### The task
The records that follow are to be repeated without alteration.

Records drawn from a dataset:
========================

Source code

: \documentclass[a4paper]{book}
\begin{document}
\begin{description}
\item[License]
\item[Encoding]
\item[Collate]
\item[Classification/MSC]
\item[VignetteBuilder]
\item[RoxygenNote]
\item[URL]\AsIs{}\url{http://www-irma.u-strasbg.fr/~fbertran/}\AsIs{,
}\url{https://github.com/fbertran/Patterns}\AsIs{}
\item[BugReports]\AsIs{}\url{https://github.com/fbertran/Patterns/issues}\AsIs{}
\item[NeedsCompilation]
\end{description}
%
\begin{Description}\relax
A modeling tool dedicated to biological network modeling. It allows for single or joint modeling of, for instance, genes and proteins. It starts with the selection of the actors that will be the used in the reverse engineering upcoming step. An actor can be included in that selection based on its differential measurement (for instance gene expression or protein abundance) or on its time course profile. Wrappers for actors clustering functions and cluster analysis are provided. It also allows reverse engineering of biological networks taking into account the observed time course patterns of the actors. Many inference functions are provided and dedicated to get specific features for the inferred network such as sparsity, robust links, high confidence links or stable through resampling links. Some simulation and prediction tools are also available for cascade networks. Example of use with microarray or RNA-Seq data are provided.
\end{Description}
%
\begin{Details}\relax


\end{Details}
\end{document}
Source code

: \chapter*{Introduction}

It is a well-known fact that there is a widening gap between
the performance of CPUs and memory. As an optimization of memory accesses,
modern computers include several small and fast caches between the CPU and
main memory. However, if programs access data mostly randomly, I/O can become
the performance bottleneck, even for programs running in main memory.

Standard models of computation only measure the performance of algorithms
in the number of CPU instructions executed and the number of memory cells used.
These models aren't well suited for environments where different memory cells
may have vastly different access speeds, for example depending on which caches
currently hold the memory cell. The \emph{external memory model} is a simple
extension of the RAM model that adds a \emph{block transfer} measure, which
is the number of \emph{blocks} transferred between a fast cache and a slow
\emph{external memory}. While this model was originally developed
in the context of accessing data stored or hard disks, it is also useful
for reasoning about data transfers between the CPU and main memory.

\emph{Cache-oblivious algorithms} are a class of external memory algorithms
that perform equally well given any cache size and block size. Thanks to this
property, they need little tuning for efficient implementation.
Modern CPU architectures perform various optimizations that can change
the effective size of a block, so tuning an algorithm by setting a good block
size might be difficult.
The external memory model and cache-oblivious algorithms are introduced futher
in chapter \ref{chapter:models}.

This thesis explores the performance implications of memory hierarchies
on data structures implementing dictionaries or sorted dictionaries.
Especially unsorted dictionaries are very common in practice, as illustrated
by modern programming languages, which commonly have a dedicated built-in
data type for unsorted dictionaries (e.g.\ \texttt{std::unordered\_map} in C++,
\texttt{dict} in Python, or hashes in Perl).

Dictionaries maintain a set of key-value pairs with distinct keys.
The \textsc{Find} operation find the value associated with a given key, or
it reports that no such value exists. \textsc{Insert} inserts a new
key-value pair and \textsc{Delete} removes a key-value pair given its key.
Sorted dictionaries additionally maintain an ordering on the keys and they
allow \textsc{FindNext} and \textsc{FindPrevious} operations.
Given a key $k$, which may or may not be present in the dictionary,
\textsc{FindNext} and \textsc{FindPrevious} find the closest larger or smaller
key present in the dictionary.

========================

### Exercise answer
Source code

: \documentclass[a4paper]{book}
\begin{document}
\begin{description}
\item[License]
\item[Encoding]
\item[Collate]
\item[Classification/MSC]
\item[VignetteBuilder]
\item[RoxygenNote]
\item[URL]\AsIs{}\url{http://www-irma.u-strasbg.fr/~fbertran/}\AsIs{,
}\url{https://github.com/fbertran/Patterns}\AsIs{}
\item[BugReports]\AsIs{}\url{https://github.com/fbertran/Patterns/issues}\AsIs{}
\item[NeedsCompilation]
\end{description}
%
\begin{Description}\relax
A modeling tool dedicated to biological network modeling. It allows for single or joint modeling of, for instance, genes and proteins. It starts with the selection of the actors that will be the used in the reverse engineering upcoming step. An actor can be included in that selection based on its differential measurement (for instance gene expression or protein abundance) or on its time course profile. Wrappers for actors clustering functions and cluster analysis are provided. It also allows reverse engineering of biological networks taking into account the observed time course patterns of the actors. Many inference functions are provided and dedicated to get specific features for the inferred network such as sparsity, robust links, high confidence links or stable through resampling links. Some simulation and prediction tools are also available for cascade networks. Example of use with microarray or RNA-Seq data are provided.
\end{Description}
%
\begin{Details}\relax


\end{Details}
\end{document}
Source code

: \chapter*{Introduction}

It is a well-known fact that there is a widening gap between
the performance of CPUs and memory. As an optimization of memory accesses,
modern computers include several small and fast caches between the CPU and
main memory. However, if programs access data mostly randomly, I/O can become
the performance bottleneck, even for programs running in main memory.

Standard models of computation only measure the performance of algorithms
in the number of CPU instructions executed and the number of memory cells used.
These models aren't well suited for environments where different memory cells
may have vastly different access speeds, for example depending on which caches
currently hold the memory cell. The \emph{external memory model} is a simple
extension of the RAM model that adds a \emph{block transfer} measure, which
is the number of \emph{blocks} transferred between a fast cache and a slow
\emph{external memory}. While this model was originally developed
in the context of accessing data stored or hard disks, it is also useful
for reasoning about data transfers between the CPU and main memory.

\emph{Cache-oblivious algorithms} are a class of external memory algorithms
that perform equally well given any cache size and block size. Thanks to this
property, they need little tuning for efficient implementation.
Modern CPU architectures perform various optimizations that can change
the effective size of a block, so tuning an algorithm by setting a good block
size might be difficult.
The external memory model and cache-oblivious algorithms are introduced futher
in chapter \ref{chapter:models}.

This thesis explores the performance implications of memory hierarchies
on data structures implementing dictionaries or sorted dictionaries.
Especially unsorted dictionaries are very common in practice, as illustrated
by modern programming languages, which commonly have a dedicated built-in
data type for unsorted dictionaries (e.g.\ \texttt{std::unordered\_map} in C++,
\texttt{dict} in Python, or hashes in Perl).

Dictionaries maintain a set of key-value pairs with distinct keys.
The \textsc{Find} operation find the value associated with a given key, or
it reports that no such value exists. \textsc{Insert} inserts a new
key-value pair and \textsc{Delete} removes a key-value pair given its key.
Sorted dictionaries additionally maintain an ordering on the keys and they
allow \textsc{FindNext} and \textsc{FindPrevious} operations.
Given a key $k$, which may or may not be present in the dictionary,
\textsc{FindNext} and \textsc{FindPrevious} find the closest larger or smaller
key present in the dictionary.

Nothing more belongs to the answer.